PROMPT :: Print exactly the lines below between the line holding "A cooperative closing" and the line holding "At event occurrence, it", inclusive, and nothing more.

Stored data entries ::
----------
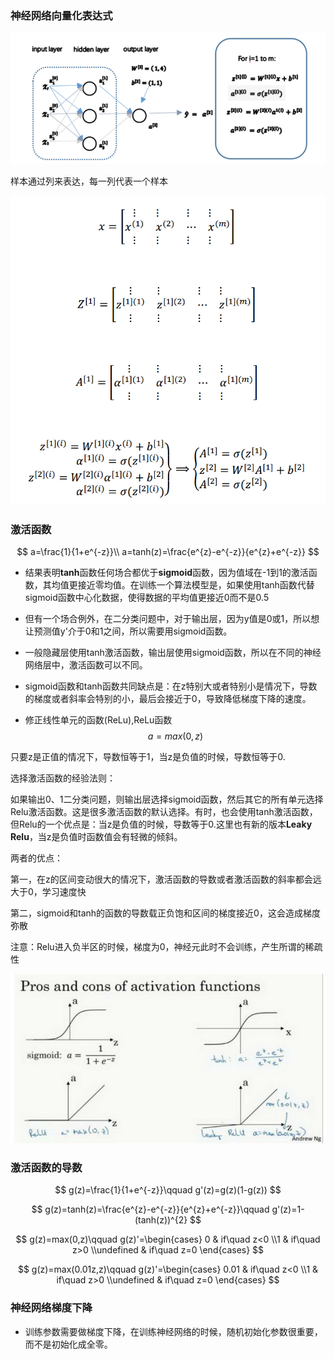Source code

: ### 神经网络向量化表达式

![](./image/1551196399288.png)

样本通过列来表达，每一列代表一个样本

![](./image/1551194171339.png)



### 激活函数

$$
a=\frac{1}{1+e^{-z}}\\ a=tanh(z)=\frac{e^{z}-e^{-z}}{e^{z}+e^{-z}}
$$

* 结果表明**tanh**函数任何场合都优于**sigmoid**函数，因为值域在-1到1的激活函数，其均值更接近零均值。在训练一个算法模型是，如果使用tanh函数代替sigmoid函数中心化数据，使得数据的平均值更接近0而不是0.5

* 但有一个场合例外，在二分类问题中，对于输出层，因为y值是0或1，所以想让预测值y'介于0和1之间，所以需要用sigmoid函数。

* 一般隐藏层使用tanh激活函数，输出层使用sigmoid函数，所以在不同的神经网络层中，激活函数可以不同。

* sigmoid函数和tanh函数共同缺点是：在z特别大或者特别小是情况下，导数的梯度或者斜率会特别的小，最后会接近于0，导致降低梯度下降的速度。

* 修正线性单元的函数(ReLu),ReLu函数
  $$
  a=max(0,z)
  $$
  

只要z是正值的情况下，导数恒等于1，当z是负值的时候，导数恒等于0.

选择激活函数的经验法则：

如果输出0、1二分类问题，则输出层选择sigmoid函数，然后其它的所有单元选择Relu激活函数。这是很多激活函数的默认选择。有时，也会使用tanh激活函数，但Relu的一个优点是：当z是负值的时候，导数等于0.这里也有新的版本**Leaky Relu**，当z是负值时函数值会有轻微的倾斜。

两者的优点：

第一，在z的区间变动很大的情况下，激活函数的导数或者激活函数的斜率都会远大于0，学习速度快

第二，sigmoid和tanh的函数的导数载正负饱和区间的梯度接近0，这会造成梯度弥散

注意：Relu进入负半区的时候，梯度为0，神经元此时不会训练，产生所谓的稀疏性

![](./image/1551284973458.png)

### 激活函数的导数

$$
g(z)=\frac{1}{1+e^{-z}}\qquad      g'(z)=g(z)(1-g(z))
$$

$$
g(z)=tanh(z)=\frac{e^{z}-e^{-z}}{e^{z}+e^{-z}}\qquad g'(z)=1-(tanh(z))^{2}
$$

$$
g(z)=max(0,z)\qquad g(z)'=\begin{cases}
0 & if\quad z<0
\\1 & if\quad z>0
\\undefined & if\quad z=0
\end{cases}
$$

$$
g(z)=max(0.01z,z)\qquad g(z)'=\begin{cases}
0.01 & if\quad z<0
\\1 & if\quad z>0
\\undefined & if\quad z=0
\end{cases}
$$



### 神经网络梯度下降

* 训练参数需要做梯度下降，在训练神经网络的时候，随机初始化参数很重要，而不是初始化成全零。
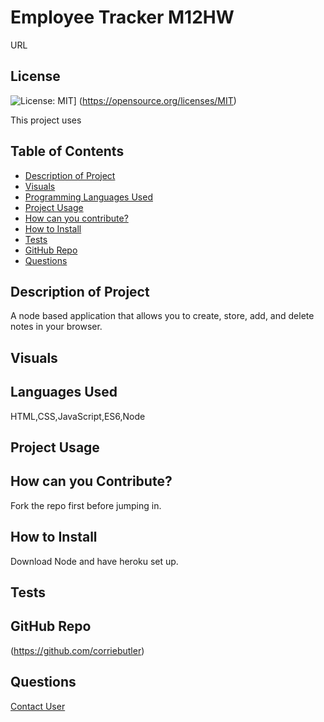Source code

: # Employee Tracker M12HW
URL

## License
  ![License: MIT](https://img.shields.io/badge/License-MIT-yellow.svg)]
  (https://opensource.org/licenses/MIT)

  This project uses 
  ## Table of Contents
  - [Description of Project](#projectDescription)
  - [Visuals](#projectVisuals)
  - [Programming Languages Used](#projectScripts)
  - [Project Usage](#projectUsage)
  - [How can you contribute?](#projectContribution)
  - [How to Install](#projectInstallation)
  - [Tests](#projectTests)
  - [GitHub Repo](#githubUser)
  - [Questions](#projectQuestions)

  ## Description of Project
  A node based application that allows you to create, store, add, and delete notes in your browser.


  ## Visuals



  ## Languages Used
  HTML,CSS,JavaScript,ES6,Node

  ## Project Usage


  ## How can you Contribute?
  Fork the repo first before jumping in.

  ## How to Install
  Download Node and have heroku set up. 

  ## Tests
  

  ## GitHub Repo
  (https://github.com/corriebutler)

  ## Questions
  [Contact User](mailto:corriebutler12@gmail.com)
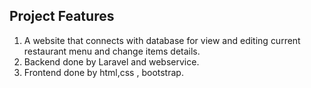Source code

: ## Project Features
1. A website that connects with database for view and editing current restaurant menu and change items details.
2. Backend done by Laravel and webservice.
3. Frontend done by html,css , bootstrap.

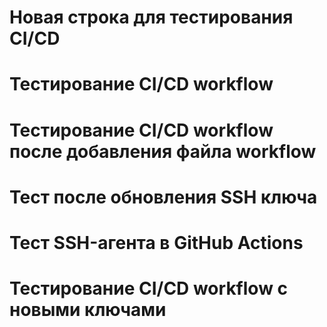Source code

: # Новая строка для тестирования CI/CD
# Тестирование CI/CD workflow
# Тестирование CI/CD workflow после добавления файла workflow
# Тест после обновления SSH ключа
# Тест SSH-агента в GitHub Actions
# Тестирование CI/CD workflow с новыми ключами
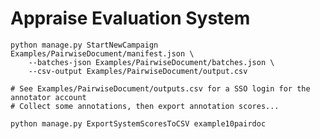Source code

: # Appraise Evaluation System

    python manage.py StartNewCampaign Examples/PairwiseDocument/manifest.json \
        --batches-json Examples/PairwiseDocument/batches.json \
        --csv-output Examples/PairwiseDocument/output.csv

    # See Examples/PairwiseDocument/outputs.csv for a SSO login for the annotator account
    # Collect some annotations, then export annotation scores...

    python manage.py ExportSystemScoresToCSV example10pairdoc
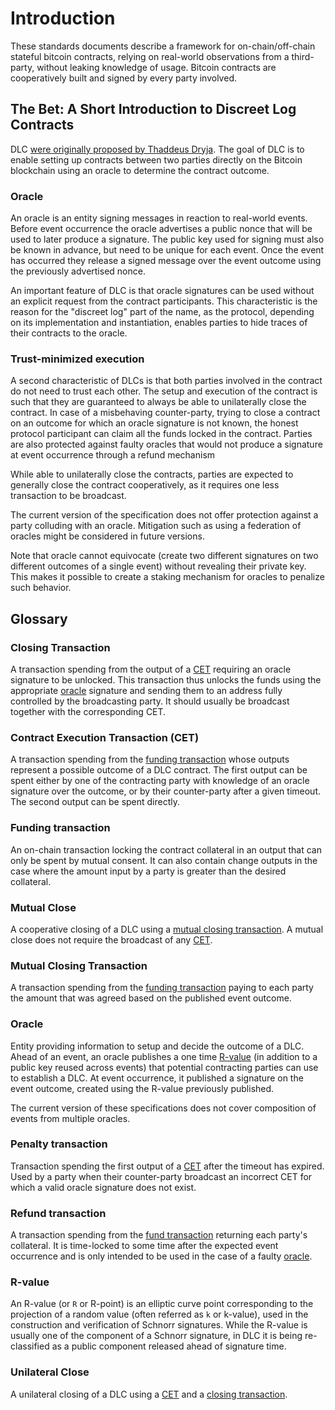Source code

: # Introduction

These standards documents describe a framework for on-chain/off-chain stateful bitcoin contracts, relying on real-world observations from a third-party, without leaking knowledge of usage.
Bitcoin contracts are cooperatively built and signed
by every party involved.

## The Bet: A Short Introduction to Discreet Log Contracts

DLC [were originally proposed by Thaddeus Dryja](https://adiabat.github.io/dlc.pdf).
The goal of DLC is to enable setting up contracts between two parties directly on the Bitcoin blockchain using an oracle to determine the contract outcome.

### Oracle

An oracle is an entity signing messages in reaction to real-world events.
Before event occurrence the oracle advertises a public nonce that will be used to later produce a signature.
The public key used for signing must also be known in advance, but need to be unique for each event.
Once the event has occurred they release a signed message over the event outcome using the previously advertised nonce.

An important feature of DLC is that oracle signatures can be used without an explicit request from the contract participants.
This characteristic is the reason for the "discreet log" part of the name, as the protocol, depending on its implementation and instantiation, enables parties to hide traces of their contracts to the oracle.

### Trust-minimized execution

A second characteristic of DLCs is that both parties involved in the contract do not need to trust each other.
The setup and execution of the contract is such that they are guaranteed to always be able to unilaterally close the contract.
In case of a misbehaving counter-party, trying to close a contract on an outcome for which an oracle signature is not known, the honest protocol participant can claim all the funds locked in the contract.
Parties are also protected against faulty oracles that would not produce a signature at event occurrence through a refund mechanism

While able to unilaterally close the contracts, parties are expected to generally close the contract cooperatively, as it requires one less transaction to be broadcast.

The current version of the specification does not offer protection against a party colluding with an oracle.
Mitigation such as using a federation of oracles might be considered in future versions.

Note that oracle cannot equivocate (create two different signatures on two different outcomes of a single event) without revealing their private key.
This makes it possible to create a staking mechanism for oracles to penalize such behavior.

## Glossary

### Closing Transaction

A transaction spending from the output of a [CET](#contract-execution-transaction-cet) requiring an oracle signature to be unlocked.
This transaction thus unlocks the funds using the appropriate [oracle](#oracle) signature and sending them to an address fully controlled by the broadcasting party.
It should usually be broadcast together with the corresponding CET.

### Contract Execution Transaction (CET)

A transaction spending from the [funding transaction](#funding-transaction) whose outputs represent a possible outcome of a DLC contract.
The first output can be spent either by one of the contracting party with knowledge of an oracle signature over the outcome, or by their counter-party after a given timeout.
The second output can be spent directly.

### Funding transaction

An on-chain transaction locking the contract collateral in an output that can only be spent by mutual consent.
It can also contain change outputs in the case where the amount input by a party is greater than the desired collateral.

### Mutual Close

A cooperative closing of a DLC using a [mutual closing transaction](#mutual-closing-transaction).
A mutual close does not require the broadcast of any [CET](#contract-execution-transaction-cet).

### Mutual Closing Transaction

A transaction spending from the [funding transaction](#funding-transaction) paying to each party the amount that was agreed based on the published event outcome.

### Oracle

Entity providing information to setup and decide the outcome of a DLC.
Ahead of an event, an oracle publishes a one time [R-value](#r-value) (in addition to a public key reused across events) that potential contracting parties can use to establish a DLC.
At event occurrence, it published a signature on the event outcome, created using the R-value previously published.

The current version of these specifications does not cover composition of events from multiple oracles.

### Penalty transaction

Transaction spending the first output of a [CET](#contract-execution-transaction-cet) after the timeout has expired.
Used by a party when their counter-party broadcast an incorrect CET for which a valid oracle signature does not exist.

### Refund transaction

A transaction spending from the [fund transaction](#fund-transaction) returning each party's collateral.
It is time-locked to some time after the expected event occurrence and is only intended to be used in the case of a faulty [oracle](#oracle).

### R-value

An R-value (or `R` or R-point) is an elliptic curve point corresponding to the projection of a random value (often referred as `k` or k-value), used in the construction and verification of Schnorr signatures.
While the R-value is usually one of the component of a Schnorr signature, in DLC it is being re-classified as a public component released ahead of signature time.

### Unilateral Close

A unilateral closing of a DLC using a [CET](#contract-execution-transaction-cet) and a [closing transaction](#closing-transaction).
----------
RESPONSE TO THE EXERCISE ::
A cooperative closing of a DLC using a [mutual closing transaction](#mutual-closing-transaction).
A mutual close does not require the broadcast of any [CET](#contract-execution-transaction-cet).

### Mutual Closing Transaction

A transaction spending from the [funding transaction](#funding-transaction) paying to each party the amount that was agreed based on the published event outcome.

### Oracle

Entity providing information to setup and decide the outcome of a DLC.
Ahead of an event, an oracle publishes a one time [R-value](#r-value) (in addition to a public key reused across events) that potential contracting parties can use to establish a DLC.
At event occurrence, it published a signature on the event outcome, created using the R-value previously published.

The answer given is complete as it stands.